There is nothing inherently wrong with boys and men enjoying a cartoon directed at young girls. In fact, it could be seen as a very positive thing because men are willing to embrace something that is viewed as feminine in a society that mocks anything considered “girlish.”
Bronies (bro + ponies) are a growing portion of the My Little Pony fan base. They consist of men, usually high school and college students, who love the show.
A sharp turn from normal fandoms, Bronies took a children’s cartoon and twisted it. One individual decided to create an original character named Princess Molestia, based off the character Princess Celestia. This tumblr took the form of an ask blog where fans would submit questions or story requests and their requests would be answered in a comic book style drawing.
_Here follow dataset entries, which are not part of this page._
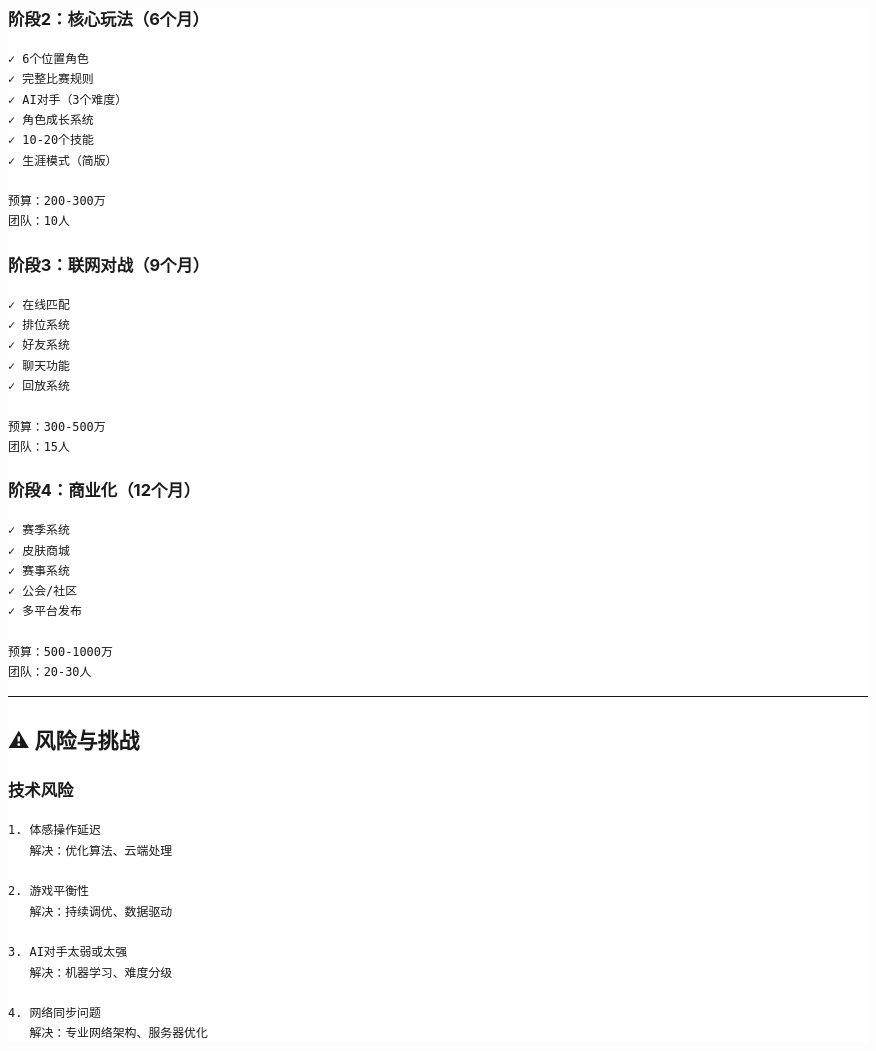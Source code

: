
 ```
```

### 阶段2：核心玩法（6个月）
```
✓ 6个位置角色
✓ 完整比赛规则
✓ AI对手（3个难度）
✓ 角色成长系统
✓ 10-20个技能
✓ 生涯模式（简版）

预算：200-300万
团队：10人
```

### 阶段3：联网对战（9个月）
```
✓ 在线匹配
✓ 排位系统
✓ 好友系统
✓ 聊天功能
✓ 回放系统

预算：300-500万
团队：15人
```

### 阶段4：商业化（12个月）
```
✓ 赛季系统
✓ 皮肤商城
✓ 赛事系统
✓ 公会/社区
✓ 多平台发布

预算：500-1000万
团队：20-30人
```

---

## ⚠️ 风险与挑战

### 技术风险
```
1. 体感操作延迟
   解决：优化算法、云端处理
   
2. 游戏平衡性
   解决：持续调优、数据驱动
   
3. AI对手太弱或太强
   解决：机器学习、难度分级
   
4. 网络同步问题
   解决：专业网络架构、服务器优化
```

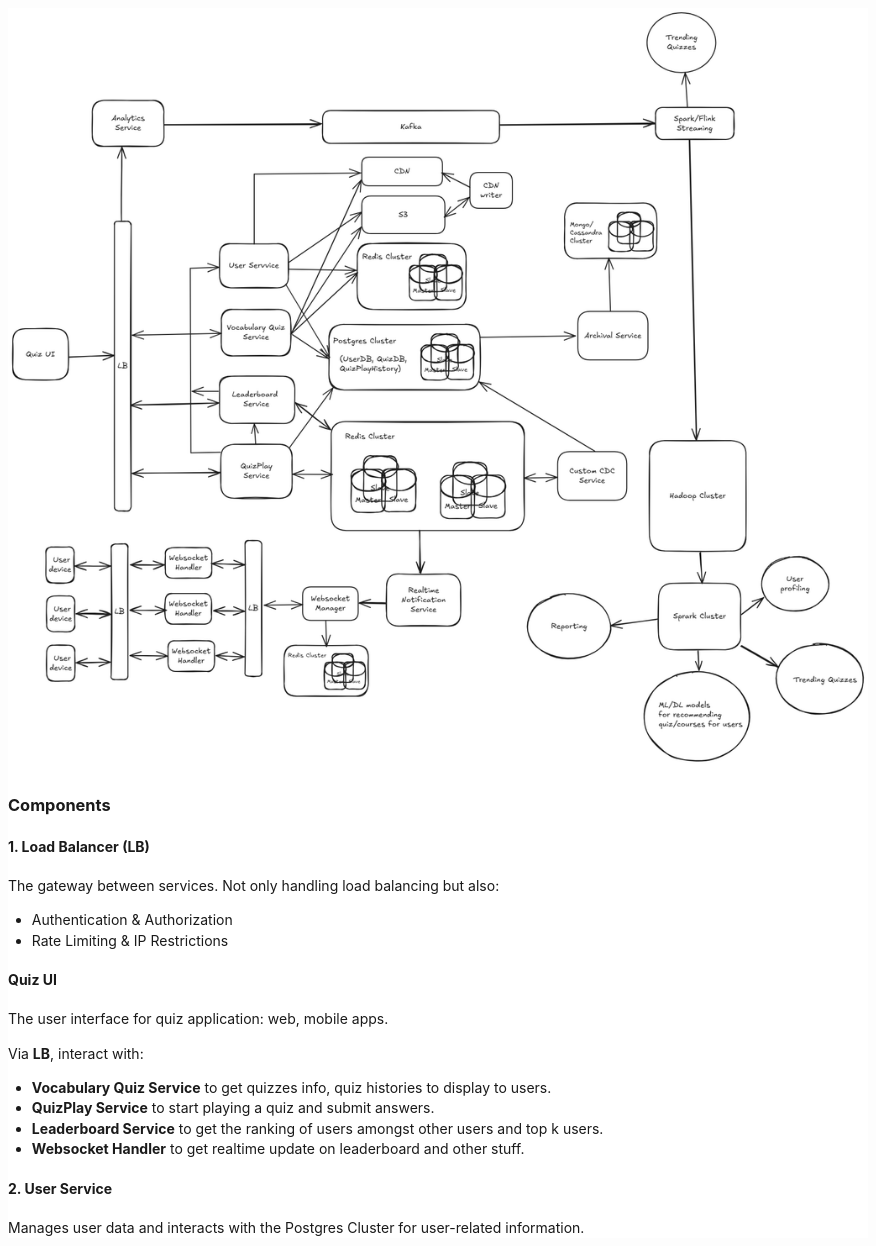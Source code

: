 ![](realtimeLB.png)
### Components
#### 1. Load Balancer (LB)
The gateway between services. Not only handling load balancing but also:
- Authentication & Authorization
- Rate Limiting & IP Restrictions
#### Quiz UI
The user interface for quiz application: web, mobile apps.  

Via **LB**, interact with:
- **Vocabulary Quiz Service** to get quizzes info, quiz histories to display to users.
- **QuizPlay Service** to start playing a quiz and submit answers.
- **Leaderboard Service** to get the ranking of users amongst other users and top k users.
- **Websocket Handler** to get realtime update on leaderboard and other stuff.
#### 2. User Service
Manages user data and interacts with the Postgres Cluster for user-related information.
The horse was then shown graphically raping and molesting other ponies from the show, including her own sister, along with original characters from submitters.
A woman began speak up against the blog, and suddenly she started to receive large amounts of Brony hate for helping to delete “Ask Princess Molestia”. She now has multiple hate blogs dedicated to her. Luckily, this blog has been removed from tumblr, with rumors saying that Hasbro shut it down. Someone else has taken the torch however, and created the blog once again.
The problem with blogs like Princess Molestia, and other fan art that shows graphic sex, is that it is not an uncommon occurrence. Even with safe-search on, it is easy to come across porn while looking in the “My Little Pony” image section. A children’s show is no longer safe for its audience.
It has been taken over by adults, many with extreme rape fantasies, who make sexist, misogynistic comments when anyone tries to confront the behavior.
A livejournal has documented one case of sexual assault by a Brony. It states,
“Bronies have a troubled history, and one (Max Veers, age 21) has been caught assaulting an underage teenager (age 16; in their home state of California, that is a misdemeanor). He then went around and badmouthed her on his Tumblr, and made it out to be that it was her fault for the rape. His brother and friends joined him in this, telling her that she was worthless, and a whore/slut, and clearly deserved what she got.”
The author then goes on to link eighteen different posts where other Bronies tried to defend Max Veers’ (not his real name) actions, and more can be found in the over two hundred comments on this entry alone. But this is something you would never know if you watched the Brony documentary,“Bronies: The Extremely Unexpected Adult Fans of My Little Pony,” that was just released on Netflix.
While it does contain stories of Bronies who love the show and use it to escape difficulties in their lives, it was created by a Brony who left most of the negative side of their fandom out of the film.
Comments on the Netflix page range from people supporting those displayed in the film to people complaining that there was no mention of the harmful aspects that have developed from this subculture.
What the documentary does very briefly mention is clopping. Clopping is the term coined by Bronies who masturbate to My Little Pony and its characters. This is the main reason that blogs like “Ask Princess Molestia” exist, along with the graphic fan art found under the tumblr tag of the same name.
Along with clopping, the phrase “coming out of the stable” is used by members when they tell their friends and family about their love for the show. They are taking a serious event for the LGBT* community and turning it into a joke. Coming out for an LGBT* youth is a serious event that, if not received positively, can end up with them on the streets or even killed. “Brony Pride” is also taken from the LGBT* community, and can symbolize acceptance for an aspect of life that individuals cannot change to suit others needs.
The documentary features many interviews with creators of the show, psychologists, and Bronies. Some of the thoughts expressed by these individuals create the idea that Bronies are a severely oppressed group of social outcasts.
The film barely speaks about the numerous contributions to the fandom by women, along with ignoring the naming of a minor character “Derpy Hooves,” which does not go with any of the whimsical names given to other characters and ignoring the negative, ableist connotation of the word “derpy.” The documentary is an example of male privilege. When was the last time a documentary was made detailing the involvement of women in a show that was deemed “masculine”?
The film also shows an act of violence between a large male horse who is creating content for Bronies and a smaller female horse who shakes her head in disapprovement. The male pony hits her sharply across the face for questioning his work.
There are some great things that come from Bronies. Creator of “My Little Pony: Friendship is Magic” Lauren Faust agrees, stating,
“In general, I am still inspired by Bronies. As a group, they have not succumbed to society’s pressure that young men must hold contempt for anything feminine no matter what. They’ve been able to see beyond the preconceived notions that they were most likely raised with to judge something for it’s merit. And on top of that, they’re brave enough to embrace it openly despite the ridicule that they are undoubtedly subject to. ”
To make Bronies truly acceptable, the positive side of the fandom needs to regain control and put pressure on the horrifically negative and hurtful side.
When those that corrupt the show for its real target audience, young children, are held accountable for the graphic sexual abuse they fetishize, Bronies will actually gain respect from the rest of the world.